=== Begin Enclosure ===

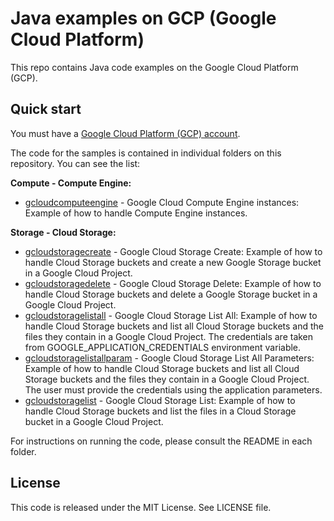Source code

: # Java examples on GCP (Google Cloud Platform)

This repo contains Java code examples on the Google Cloud Platform (GCP).




## Quick start

You must have a [Google Cloud Platform (GCP) account](http://cloud.google.com/).

The code for the samples is contained in individual folders on this repository. You can see the list:

**Compute - Compute Engine:**
* [gcloudcomputeengine](/gcloudcomputeengine) - Google Cloud Compute Engine instances: Example of how to handle Compute Engine instances.

**Storage - Cloud Storage:**
* [gcloudstoragecreate](/gcloudstoragecreate) - Google Cloud Storage Create: Example of how to handle Cloud Storage buckets and
create a new Google Storage bucket in a Google Cloud Project.
* [gcloudstoragedelete](/gcloudstoragedelete) - Google Cloud Storage Delete: Example of how to handle Cloud Storage buckets and
delete a Google Storage bucket in a Google Cloud Project.
* [gcloudstoragelistall](/gcloudstoragelistall) - Google Cloud Storage List All: Example of how to handle Cloud Storage buckets and
list all Cloud Storage buckets and the files they contain in a Google Cloud Project.
The credentials are taken from GOOGLE_APPLICATION_CREDENTIALS environment variable.
* [gcloudstoragelistallparam](/gcloudstoragelistallparam) - Google Cloud Storage List All Parameters: Example of how to handle Cloud Storage buckets and
list all Cloud Storage buckets and the files they contain in a Google Cloud Project.
The user must provide the credentials using the application parameters.
* [gcloudstoragelist](/gcloudstoragelist) - Google Cloud Storage List: Example of how to handle Cloud Storage buckets and
list the files in a Cloud Storage bucket in a Google Cloud Project.

For instructions on running the code, please consult the README in each folder. 




## License

This code is released under the MIT License. See LICENSE file.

=== End Enclosure ===

* _Task requirements_:
Give the lines from the one containing "list the files" through the end of the entries again, exactly as written and with no other lines.

* _Response for this exercise_:
list the files in a Cloud Storage bucket in a Google Cloud Project.

For instructions on running the code, please consult the README in each folder. 




## License

This code is released under the MIT License. See LICENSE file.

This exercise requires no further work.